This is a teaser blog post to showcase my new R package, bayesAB. Below is the intro of the knitted HTML of the introduction.Rmd vignette of the package. Formatting/colors may be a bit off since the vignette has it’s own styling. Check the full vignette here. Check it out on Github here. Newer version has since been released.
Most A/B test approaches are centered around frequentist hypothesis tests used to come up with a point estimate (probability of rejecting the null) of a hard-to-interpret value. Oftentimes, the statistician or data scientist laying down the groundwork for the A/B test will have to do a
power test to determine sample size and then interface with a Product Manager or Marketing Exec in order to relay the results. This quickly gets messy in terms of interpretability. More importantly it is simply not as robust as A/B testing given informative priors and the ability to inspect an entire distribution over a parameter, not just a point estimate.
Enter Bayesian A/B testing.
Bayesian methods provide several benefits over frequentist methods in the context of A/B tests – namely in interpretability. Instead of p-values you get direct probabilities on whether A is better than B (and by how much). Instead of point estimates your posterior distributions are parametrized random variables which can be summarized any number of ways. Bayesian tests are also immune to ‘peeking’ and are thus valid whenever a test is stopped.
This document is meant to provide a brief overview of the bayesAB package with a few usage examples. A basic understanding of statistics (including Bayesian) and A/B testing is helpful for following along.
Unlike a frequentist method, in a Bayesian approach you first encapsulate your prior beliefs mathematically. This involves choosing a distribution over which you believe your parameter might lie. As you expose groups to different tests, you collect the data and combine it with the prior to get the posterior distribution over the parameter(s) in question. Mathematically, you are looking for
P(parameter | data) which is a combination of the prior and posterior (the math, while relatively straightforward, is outside of the scope of this brief intro).
As mentioned above, there are several reasons to prefer Bayesian methods for A/B testing (and other forms of statistical analysis!). First of all, interpretability is everything. Would you rather say “P(A > B) is 10%”, or “Assuming the null hypothesis that A and B are equal is true, the probability that we would see a result this extreme in A vs B is equal to 3%”? I think I know my answer.

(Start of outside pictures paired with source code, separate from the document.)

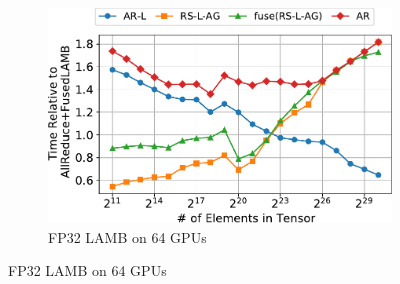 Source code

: \begin{figure}
\begin{subfigure}{0.66\columnwidth}
    \includegraphics[width=\columnwidth]{figures/results-lamb-64-gpus.pdf}  
    \caption{FP32 LAMB on 64 GPUs}
  \end{subfigure}
  


\end{figure}
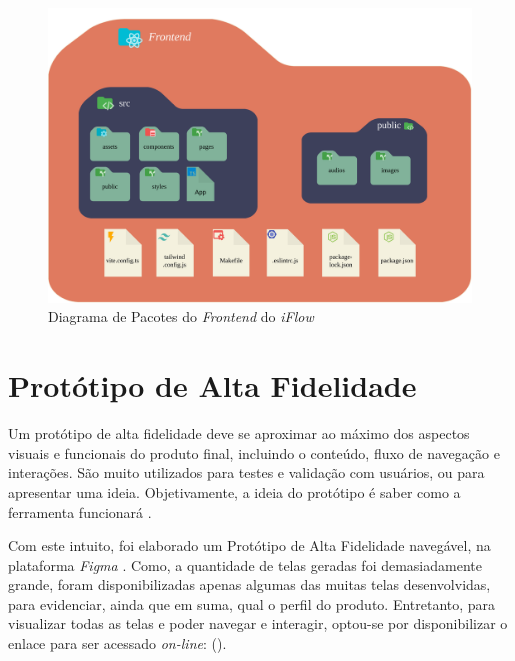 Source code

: \begin{figure}[]
    \begin{center}
        \caption{{Diagrama de Pacotes do \textit{Frontend} do \textit{iFlow}}}
        \label{fig:pacotes_frontend}
        \includegraphics[scale=0.7]{figuras/Proposta/Diagrama_de_Pacotes-Frontend.png}
    \end{center}
\end{figure}

\section{Protótipo de Alta Fidelidade}

\label{sec:prototipo_de_alta_fidelidade}

Um protótipo de alta fidelidade deve se aproximar ao máximo dos aspectos visuais e funcionais do produto final, incluindo o conteúdo, fluxo de navegação e interações. São muito utilizados para testes e validação com usuários, ou para apresentar uma ideia. Objetivamente, a ideia do protótipo é saber como a ferramenta funcionará \cite{hf_prototype}.

Com este intuito, foi elaborado um Protótipo de Alta Fidelidade navegável, na plataforma \textit{Figma} \cite{figma}. Como, a quantidade de telas geradas foi demasiadamente grande, foram disponibilizadas apenas algumas das muitas telas desenvolvidas, para evidenciar, ainda que em suma, qual o perfil do produto. Entretanto, para visualizar todas as telas e poder navegar e interagir, optou-se por disponibilizar o enlace para ser acessado \textit{on-line}:  (\citeyear{prototipo_alta_fidelidade}).

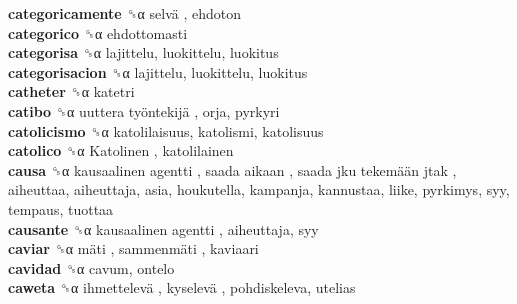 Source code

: \textbf{categoricamente} ␝α   selvä , ehdoton  \\
\textbf{categorico} ␝α  ehdottomasti  \\
\textbf{categorisa} ␝α  lajittelu, luokittelu, luokitus  \\
\textbf{categorisacion} ␝α  lajittelu, luokittelu, luokitus  \\
\textbf{catheter} ␝α  katetri  \\
\textbf{catibo} ␝α   uuttera työntekijä , orja, pyrkyri  \\
\textbf{catolicismo} ␝α  katolilaisuus, katolismi, katolisuus  \\
\textbf{catolico} ␝α   Katolinen , katolilainen  \\
\textbf{causa} ␝α   kausaalinen agentti ,  saada aikaan ,  saada jku tekemään jtak , aiheuttaa, aiheuttaja, asia, houkutella, kampanja, kannustaa, liike, pyrkimys, syy, tempaus, tuottaa  \\
\textbf{causante} ␝α   kausaalinen agentti , aiheuttaja, syy  \\
\textbf{caviar} ␝α   mäti ,  sammenmäti , kaviaari  \\
\textbf{cavidad} ␝α  cavum, ontelo  \\
\textbf{caweta} ␝α   ihmettelevä ,  kyselevä , pohdiskeleva, utelias  \\

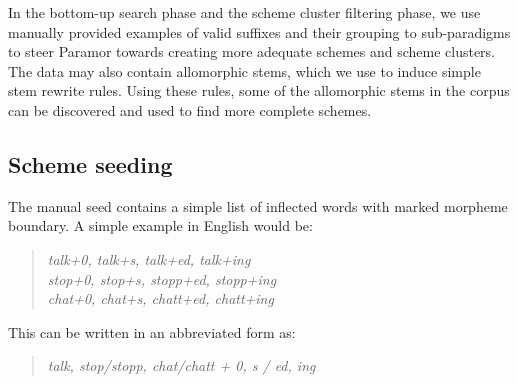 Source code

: \documentclass{itatnew}
\newcommand{\e}[1]{\textit{#1}} %
\newcommand{\todoja}[1]{[\textbf{TODOJ} #1]}
\begin{document}
In the bottom-up search phase and the scheme cluster filtering phase, we use manually provided examples of valid suffixes and their grouping to sub-paradigms to steer Paramor towards creating more adequate schemes and scheme clusters. The data may also contain allomorphic stems, which we use to induce simple stem rewrite rules. Using these rules, some of the allomorphic stems in the corpus can be discovered and used to find more complete schemes. %




\subsection{Scheme seeding}


\noindent
The manual seed contains a simple list of inflected words with marked morpheme boundary. A simple example in English would be:
\begin{quote}
\e{talk+0, talk+s, talk+ed, talk+ing}\\
\e{stop+0, stop+s, stopp+ed, stopp+ing}\\
\e{chat+0, chat+s, chatt+ed, chatt+ing}
%
\end{quote}

\noindent
This can be written in an abbreviated form as:

\begin{quote}
\e{talk, stop/stopp, chat/chatt +  0, s / ed, ing}
\end{quote}
\end{document}
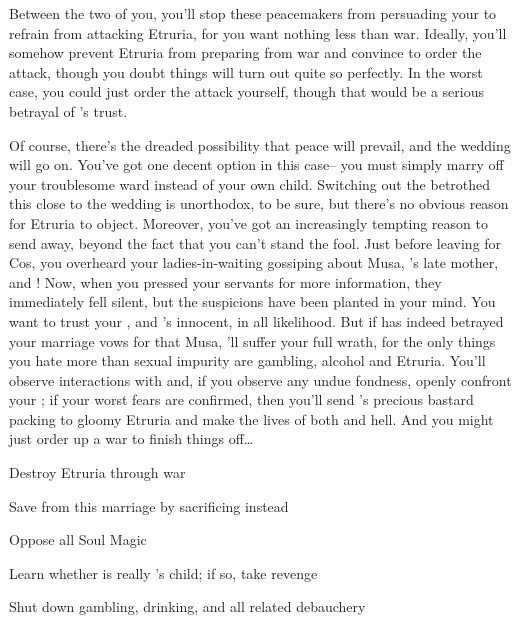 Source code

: \documentclass[char]{Kos}
\begin{document}
Between the two of you, you'll stop these peacemakers from persuading your \cScythiaKing{\spouse} to refrain from attacking Etruria, for you want nothing less than war. Ideally, you'll somehow prevent Etruria from preparing from war and convince \cScythiaKing{} to order the attack, though you doubt things will turn out quite so perfectly. In the worst case, you could just order the attack yourself, though that would be a serious betrayal of \cScythiaKing{}'s trust.

Of course, there's the dreaded possibility that peace will prevail, and the wedding will go on. You've got one decent option in this case-- you must simply marry off your troublesome ward instead of your own child. Switching out the betrothed this close to the wedding is unorthodox, to be sure, but there's no obvious reason for Etruria to object. Moreover, you've got an increasingly tempting reason to send \cWard{\them} away,  beyond the fact that you can't stand the fool. Just before leaving for Cos, you overheard your ladies-in-waiting gossiping about Musa, \cWard{}'s late mother, and \cScythiaKing{}! Now, when you pressed your servants for more information, they immediately fell silent, but the suspicions have been planted in your mind. You want to trust your \cScythiaKing{\spouse}, and \cScythiaKing{\they}'s innocent, in all likelihood. But if \cScythiaKing{} has indeed betrayed your marriage vows for that Musa, \cScythiaKing{\they}'ll suffer your full wrath, for the only things you hate more than sexual impurity are gambling, alcohol and Etruria. You'll observe \cScythiaKing{\their} interactions with \cWard{} and, if you observe any undue fondness, openly confront your \cScythiaKing{\spouse}; if your worst fears are confirmed, then you'll send \cScythiaKing{}'s precious bastard packing to gloomy Etruria and make the lives of both \cScythiaKing{\parent} and \cWard{\offspring} hell. And you might just order up a war to finish things off\ldots


\begin{itemz}[Goals]
\item Destroy Etruria through war
\item Save \cBride{} from this marriage by sacrificing \cWard{} instead
\item Oppose all Soul Magic
\item Learn whether \cWard{} is really \cScythiaKing{}'s child; if so, take revenge
\item Shut down gambling, drinking, and all related debauchery
\end{itemz}
\end{document}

Furthermore, since we get a probability distribution over the parameters of the distributions of A and B, we can say something such as “There is a 74.2% chance that A’s \(\lambda\) is between 3.7 and 5.9.” directly from the methods themselves.
Secondly, by using an informative prior we alleviate many common issues in regular A/B testing. For example, repeated testing is an issue in A/B tests. This is when you repeatedly calculate the hypothesis test results as the data comes in. In a perfect world, if you were trying to run a Frequentist hypothesis test in the most correct manner, you would use a
power test calculation to determine sample size and then not peek at your data until you hit the amount of data required. Each time you run a hypothesis test calculation, you incur a probability of false positive. Doing this repeatedly makes the possibility of any single one of those ‘peeks’ being a false positive extremely likely. An informative prior, means that your posterior distribution should make sense any time you wish to look at it. If you ever look at the posterior distribution and think “this doesn’t look right!”, then you probably weren’t being fair with yourself and the problem when choosing priors.
Furthermore, an informative prior will help with the low base-rate problem (when the probability of a success or observation is very low). By indicating this in your priors, your posterior distribution will be far more stable right from the onset.
One criticism of Bayesian methods is that they are computationally slow or inefficient. bayesAB leverages the notion of conjugate priors to sample from analytical distributions very quickly (1e6 samples in <1s).